Semoball

Catching up with Samantha Gatewood — ‘It’s a tradition, and we’re trying not to break it.’

DAR FILE/Scott Borkgren

There’s a small group of former Three Rivers College women basketball players who played between 2012-16 and come back for the Raider Reunion every year. Those from out of town often stay at one former teammate’s house in Poplar Bluff.

Just like back in college, they go to Myrtle’s on Saturday morning before a game. The current team sits at its usual tables and former coach Jeff Walk, who retired this year after 12 seasons with the Raiders, smiles as the alums walk in to order their old pre-game meals.

Then they go to the Raiders’ Saturday shootaround, laughing about how they all have too many injuries to get out on the court. And later in the day, they go to Three Rivers Alumni Reunion and its women’s and men’s basketball games.

Samantha Gatewood played for the Poplar Bluff High School girls basketball team before graduating in 2014.
DAR FILE/Paul Davis

“It’s a tradition, and we’re trying not to break it,” said Samantha Gatewood, who graduated from Poplar Bluff High School, played for the Raiders from 2014-16 and orders French toast at Myrtle’s. “The people around my age and the groups before me, that is our favorite time of the year.”

During each reunion, they’d post group photos on social media.

Gatewood said she’d get messages from past teammates saying they didn’t know anything about the reunion, and that they wish they had.

“Even though I follow all the Raider stuff on Facebook and look up the schedules and stuff, I don’t get all the Three Rivers College posts,” Gatewood said. “These people out of town, if I don’t see every post, I know they aren’t seeing every post.”

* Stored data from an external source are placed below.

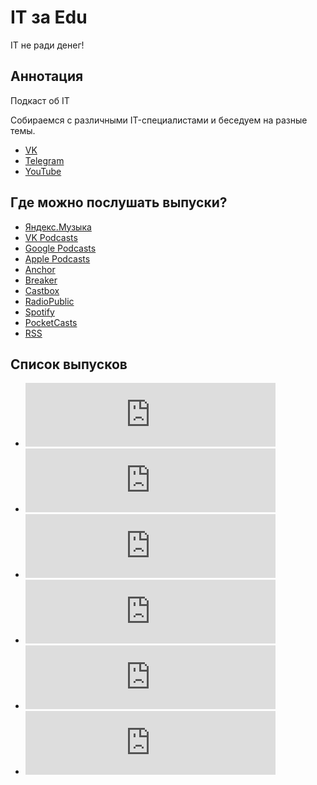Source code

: # IT за Edu
IT не ради денег!

## Аннотация

Подкаст об IT

Собираемся с различными IT-специалистами и беседуем на разные темы.
* [VK](https://vk.com/podcast_it_za_edu)
* [Telegram](https://t.me/podcast_it_za_edu)
* [YouTube](https://www.youtube.com/channel/UC8UfZgI5XR9Cgf2D9b1PKgw)

## Где можно послушать выпуски?

* [Яндекс.Музыка](https://music.yandex.ru/album/10653753)
* [VK Podcasts](https://vk.com/podcasts-194944477)
* [Google Podcasts](https://www.google.com/podcasts?feed=aHR0cHM6Ly9hbmNob3IuZm0vcy8xZmJkOTkyMC9wb2RjYXN0L3Jzcw==)
* [Apple Podcasts](https://podcasts.apple.com/us/podcast/it-edu/id1513329008)
* [Anchor](https://anchor.fm/it_za_edu)
* [Breaker](https://www.breaker.audio/it-edu)
* [Castbox](https://castbox.fm/ch/2832208)
* [RadioPublic](https://radiopublic.com/it-edu-WDz5Bo)
* [Spotify](https://open.spotify.com/show/4tHIdag0XxxqlKMNx0uMhj)
* [PocketCasts](https://pca.st/lojrir3c)
* [RSS](https://anchor.fm/s/1fbd9920/podcast/rss)


## Список выпусков

* <iframe src="https://anchor.fm/it-za-edu/embed/episodes/IT-ednusj" height="102px" width="400px" frameborder="0" scrolling="no"></iframe>
* <iframe src="https://anchor.fm/it-za-edu/embed/episodes/IT-edl1bk" height="102px" width="400px" frameborder="0" scrolling="no"></iframe>
* <iframe src="https://anchor.fm/it-za-edu/embed/episodes/IT-edl1h1" height="102px" width="400px" frameborder="0" scrolling="no"></iframe>
* <iframe src="https://anchor.fm/it-za-edu/embed/episodes/ep-edqqaq" height="102px" width="400px" frameborder="0" scrolling="no"></iframe>
* <iframe src="https://anchor.fm/it-za-edu/embed/episodes/ep-eerfkf" height="102px" width="400px" frameborder="0" scrolling="no"></iframe>
* <iframe src="https://anchor.fm/it-za-edu/embed/episodes/ep-eerft6" height="102px" width="400px" frameborder="0" scrolling="no"></iframe>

So Gatewood, who now works at First Missouri State Bank in Poplar Bluff after earning her business degree at Arkansas State, created a Facebook group in December, about two months before the 2020 Alumni Reunion.

Gatewood was hoping her humble Facebook group, “Three Rivers Raiders Athletics Alumni,” would get 30-50 members to help spread the word about reunion events. She reached that goal almost immediately.

Seven months later, her volunteer project has 530 members from all over the country.

“My goal was, if I can get 50 people, that’s 50 more people than who were connected the day before,” Gatewood said.

The group became a forum for throwback photos as more and more people joined. The Golden Girls cheerleading teams from the ’80s, a side-by-side photo of father and son Chris Ward Sr. and Chris Ward Jr. wearing their Raider jerseys, a 2013 photo of now husband and wife Jake Nickelson and Brittney (Hager) Nickelson, who met when they were playing baseball and softball at Three Rivers.

There were clips of old newspapers, game photos, behind-the-scenes photos, practice photos, team banquet photos, and that was during the group’s first two weeks before Christmas.

In late January, a Three Rivers fan gave Gatewood his old team programs going back to 1983.

“I probably put in over 20 hours just going through everything, trying to post pictures,” said Gatewood, who posted hundreds of throwback photos from those programs.

As winter became spring, intermixed with all those throwback photos was a timeline of Three Rivers athletics, spreading the word about more than just the reunion.

There was men’s basketball coach Gene Bess’s final home game and eventual retirement, soon followed by baseball coach Stacey Burkey’s retirement.

With the next Three Rivers seasons getting closer and the next reunion likely to be in February, as it was last year, Gatewood is hoping to spread the word even more.

“I hope more people know about the reunion, just in general,” she said. “Maybe start a tradition like us girls have.”